Collected data:
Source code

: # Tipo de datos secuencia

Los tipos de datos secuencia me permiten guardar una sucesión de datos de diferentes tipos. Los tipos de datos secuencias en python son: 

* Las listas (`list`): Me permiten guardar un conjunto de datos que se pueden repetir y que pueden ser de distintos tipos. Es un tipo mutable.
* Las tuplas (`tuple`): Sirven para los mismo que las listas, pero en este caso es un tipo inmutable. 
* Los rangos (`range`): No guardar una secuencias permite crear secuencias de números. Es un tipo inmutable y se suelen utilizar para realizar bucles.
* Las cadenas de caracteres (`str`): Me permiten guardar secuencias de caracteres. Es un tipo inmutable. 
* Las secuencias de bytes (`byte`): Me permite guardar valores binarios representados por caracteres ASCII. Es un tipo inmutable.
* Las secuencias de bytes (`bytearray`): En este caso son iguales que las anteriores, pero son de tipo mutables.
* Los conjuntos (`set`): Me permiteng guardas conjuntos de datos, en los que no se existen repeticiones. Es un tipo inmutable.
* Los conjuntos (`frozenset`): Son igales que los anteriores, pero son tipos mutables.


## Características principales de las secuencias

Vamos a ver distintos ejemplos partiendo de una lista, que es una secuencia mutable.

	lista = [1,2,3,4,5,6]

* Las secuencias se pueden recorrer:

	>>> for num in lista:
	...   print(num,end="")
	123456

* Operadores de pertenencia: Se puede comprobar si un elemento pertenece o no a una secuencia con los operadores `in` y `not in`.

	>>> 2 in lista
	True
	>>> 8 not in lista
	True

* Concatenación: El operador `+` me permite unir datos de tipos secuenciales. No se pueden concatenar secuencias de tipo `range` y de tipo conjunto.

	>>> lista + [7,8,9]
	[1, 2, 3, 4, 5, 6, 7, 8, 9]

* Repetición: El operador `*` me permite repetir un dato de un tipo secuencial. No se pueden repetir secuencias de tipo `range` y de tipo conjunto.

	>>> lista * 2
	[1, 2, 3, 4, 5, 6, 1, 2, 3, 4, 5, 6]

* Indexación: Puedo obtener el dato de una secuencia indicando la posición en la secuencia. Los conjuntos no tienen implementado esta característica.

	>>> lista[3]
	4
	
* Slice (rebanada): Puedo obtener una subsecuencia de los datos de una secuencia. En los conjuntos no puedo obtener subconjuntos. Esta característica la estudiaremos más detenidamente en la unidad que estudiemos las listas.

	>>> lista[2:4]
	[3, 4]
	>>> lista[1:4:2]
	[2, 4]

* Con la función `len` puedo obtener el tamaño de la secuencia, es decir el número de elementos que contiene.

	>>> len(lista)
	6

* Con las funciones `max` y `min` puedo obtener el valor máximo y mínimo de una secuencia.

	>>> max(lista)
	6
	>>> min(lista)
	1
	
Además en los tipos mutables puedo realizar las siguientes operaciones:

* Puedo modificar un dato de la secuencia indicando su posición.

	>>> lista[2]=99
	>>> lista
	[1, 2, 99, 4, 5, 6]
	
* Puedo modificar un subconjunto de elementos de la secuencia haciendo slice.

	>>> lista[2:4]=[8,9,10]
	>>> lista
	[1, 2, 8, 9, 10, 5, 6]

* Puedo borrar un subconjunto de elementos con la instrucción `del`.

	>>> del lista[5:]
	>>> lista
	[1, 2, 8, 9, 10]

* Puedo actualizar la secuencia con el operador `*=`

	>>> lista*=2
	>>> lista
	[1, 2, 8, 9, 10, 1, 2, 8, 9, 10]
---
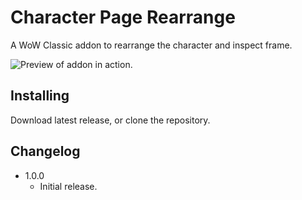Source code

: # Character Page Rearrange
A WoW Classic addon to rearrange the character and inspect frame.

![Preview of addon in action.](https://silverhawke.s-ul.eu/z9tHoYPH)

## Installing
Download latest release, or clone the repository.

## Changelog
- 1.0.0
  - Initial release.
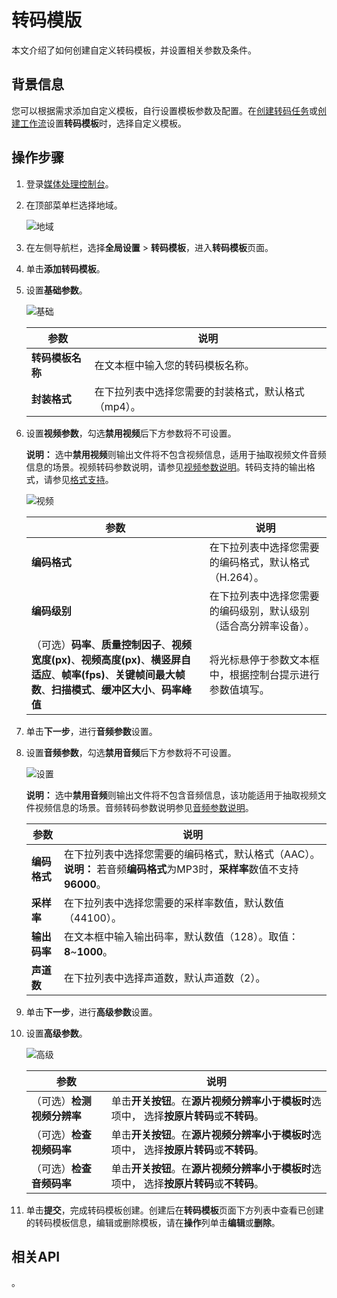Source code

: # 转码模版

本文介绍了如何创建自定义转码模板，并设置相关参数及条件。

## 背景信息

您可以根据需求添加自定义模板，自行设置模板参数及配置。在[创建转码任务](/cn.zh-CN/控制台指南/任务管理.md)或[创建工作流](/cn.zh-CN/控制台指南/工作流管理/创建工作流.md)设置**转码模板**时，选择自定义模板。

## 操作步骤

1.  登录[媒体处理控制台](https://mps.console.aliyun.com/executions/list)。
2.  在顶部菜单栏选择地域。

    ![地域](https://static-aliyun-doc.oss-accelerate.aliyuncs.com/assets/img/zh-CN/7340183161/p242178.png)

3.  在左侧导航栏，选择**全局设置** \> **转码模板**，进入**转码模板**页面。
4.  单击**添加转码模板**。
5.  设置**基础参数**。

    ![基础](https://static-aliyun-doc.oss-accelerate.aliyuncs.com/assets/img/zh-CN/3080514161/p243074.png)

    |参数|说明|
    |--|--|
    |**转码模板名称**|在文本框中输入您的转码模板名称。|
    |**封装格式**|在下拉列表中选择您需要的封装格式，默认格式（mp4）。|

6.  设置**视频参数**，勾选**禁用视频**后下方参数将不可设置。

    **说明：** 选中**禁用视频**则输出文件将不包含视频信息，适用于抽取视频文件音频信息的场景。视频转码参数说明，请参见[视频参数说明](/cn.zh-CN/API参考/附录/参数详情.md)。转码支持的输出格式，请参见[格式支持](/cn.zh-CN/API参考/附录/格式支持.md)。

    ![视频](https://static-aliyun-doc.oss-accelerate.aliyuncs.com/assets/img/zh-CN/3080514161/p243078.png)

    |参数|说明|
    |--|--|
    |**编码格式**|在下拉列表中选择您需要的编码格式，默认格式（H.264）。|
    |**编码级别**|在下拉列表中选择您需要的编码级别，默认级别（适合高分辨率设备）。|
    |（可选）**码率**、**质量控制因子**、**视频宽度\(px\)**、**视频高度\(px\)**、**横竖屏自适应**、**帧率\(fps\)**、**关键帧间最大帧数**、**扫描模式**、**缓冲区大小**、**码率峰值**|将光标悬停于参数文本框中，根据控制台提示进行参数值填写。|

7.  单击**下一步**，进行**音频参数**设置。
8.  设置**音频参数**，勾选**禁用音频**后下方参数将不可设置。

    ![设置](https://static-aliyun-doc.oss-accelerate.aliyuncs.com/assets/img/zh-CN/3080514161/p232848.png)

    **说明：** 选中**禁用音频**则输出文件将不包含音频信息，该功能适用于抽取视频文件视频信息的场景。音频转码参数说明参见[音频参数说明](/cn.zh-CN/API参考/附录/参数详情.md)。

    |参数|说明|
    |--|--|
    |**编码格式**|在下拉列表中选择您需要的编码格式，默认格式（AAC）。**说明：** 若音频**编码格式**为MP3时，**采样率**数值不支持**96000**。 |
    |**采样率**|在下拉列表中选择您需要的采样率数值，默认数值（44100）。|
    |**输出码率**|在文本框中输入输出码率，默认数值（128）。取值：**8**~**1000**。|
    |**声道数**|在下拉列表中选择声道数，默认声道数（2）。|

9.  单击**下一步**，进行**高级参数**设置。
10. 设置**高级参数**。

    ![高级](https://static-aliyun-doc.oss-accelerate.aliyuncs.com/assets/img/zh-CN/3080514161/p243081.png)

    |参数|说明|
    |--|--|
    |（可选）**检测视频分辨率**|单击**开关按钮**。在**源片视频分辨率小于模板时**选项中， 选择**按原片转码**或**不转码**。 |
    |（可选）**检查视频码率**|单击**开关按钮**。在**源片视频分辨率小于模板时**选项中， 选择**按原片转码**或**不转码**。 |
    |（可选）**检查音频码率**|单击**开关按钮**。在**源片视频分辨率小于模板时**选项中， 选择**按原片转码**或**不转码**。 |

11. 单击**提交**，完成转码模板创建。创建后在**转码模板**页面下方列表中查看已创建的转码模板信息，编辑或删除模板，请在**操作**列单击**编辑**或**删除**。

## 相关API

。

AIM OF THE EXERCISE: Only a number belongs in the answer: the number of lines in the preceding data that hold "modificar".

SOLVED PROBLEM: 2